[Saved entries]
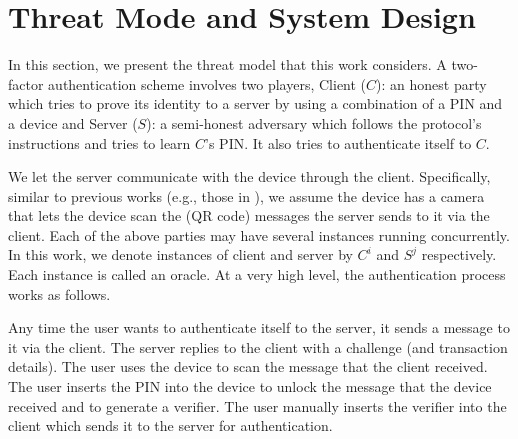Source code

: 


\section{Threat Mode and System Design}\label{sec::model}

In this section, we present the threat model that this work considers. A two-factor authentication scheme involves two players,
%
%
%
%
 {Client ($C$)}: an honest party which tries to prove its identity to a server by using a combination of a PIN and a device and {Server ($S$)}:  a semi-honest adversary which follows the protocol's instructions and tries to learn $C$'s PIN. It also tries to authenticate itself to $C$.  


We let the server communicate with the device through the client. Specifically, similar to previous works (e.g., those in \cite{JareckiJKSS21,Digipass-website,Gemalto}), we assume the device has a camera that lets the device scan the (QR code) messages the server sends to it via the client. Each of the above parties may have several instances running concurrently. In this work, we denote instances of client and server by  $C^{i}$ and  $S^{j}$ respectively. Each instance is called an oracle.  At a very high level, the authentication process works as follows. 


Any time the user wants to authenticate itself to the server, it sends a message to it via the client.  The server replies to the client with a challenge (and transaction details). The user uses the device to scan the message that the client received. The user inserts the PIN into the device to unlock the message that the device received and to generate a verifier. The user manually inserts the verifier into the client which sends it to the server for authentication.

### Work order
Within the entries, find all lines that contain "section" and copy each one.

### Answer area
\section{Threat Mode and System Design}\label{sec::model}
In this section, we present the threat model that this work considers. A two-factor authentication scheme involves two players,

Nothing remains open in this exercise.